Exercise goal:
With the pictures removed, set down all of the entries below exactly.

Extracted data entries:
☆ ☆ ☆ ☆ ☆ ☆ ☆
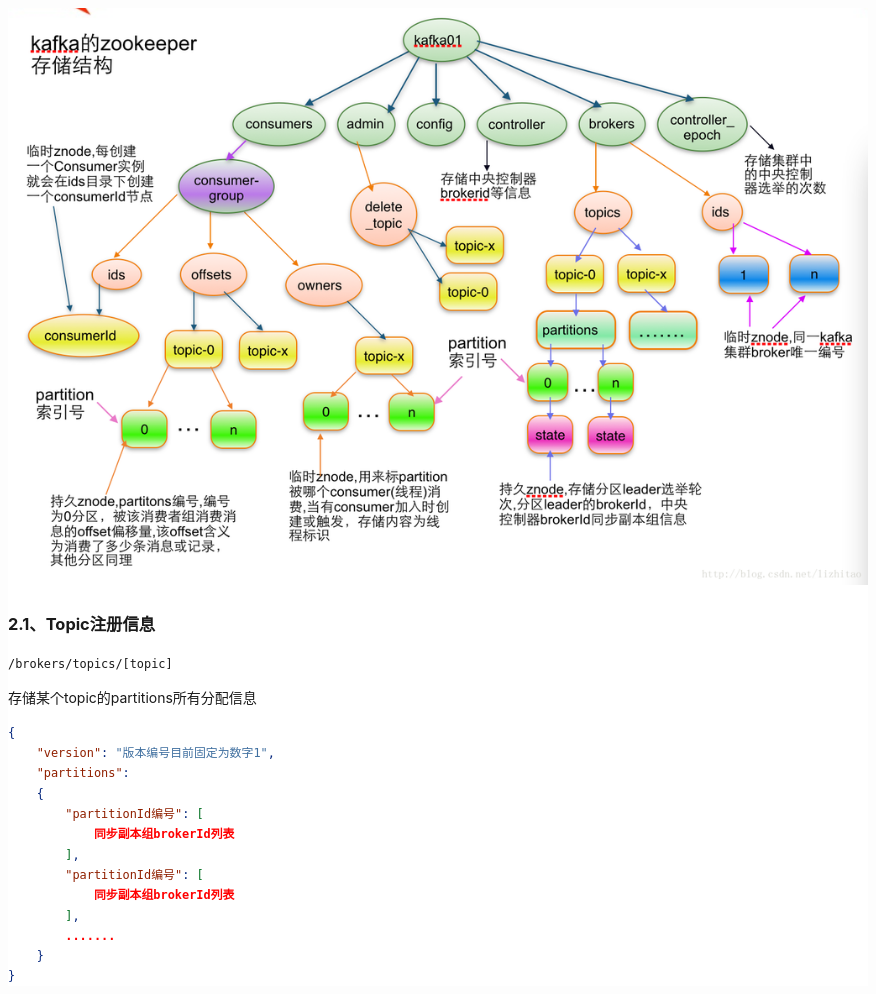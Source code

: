 ![](../assets/logging-kafka基础知识-注册到zookeeper中的数据存储结构.png)

### 2.1、Topic注册信息

`/brokers/topics/[topic]`

存储某个topic的partitions所有分配信息

```json
{
    "version": "版本编号目前固定为数字1",
    "partitions":
    {
        "partitionId编号": [
            同步副本组brokerId列表
        ],
        "partitionId编号": [
            同步副本组brokerId列表
        ],
        .......
    }
}
```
☆ ☆ ☆ ☆ ☆ ☆ ☆
Written solution:
Source code

: ![](../assets/logging-kafka基础知识-注册到zookeeper中的数据存储结构.png)

### 2.1、Topic注册信息

`/brokers/topics/[topic]`

存储某个topic的partitions所有分配信息

```json
{
    "version": "版本编号目前固定为数字1",
    "partitions":
    {
        "partitionId编号": [
            同步副本组brokerId列表
        ],
        "partitionId编号": [
            同步副本组brokerId列表
        ],
        .......
    }
}
```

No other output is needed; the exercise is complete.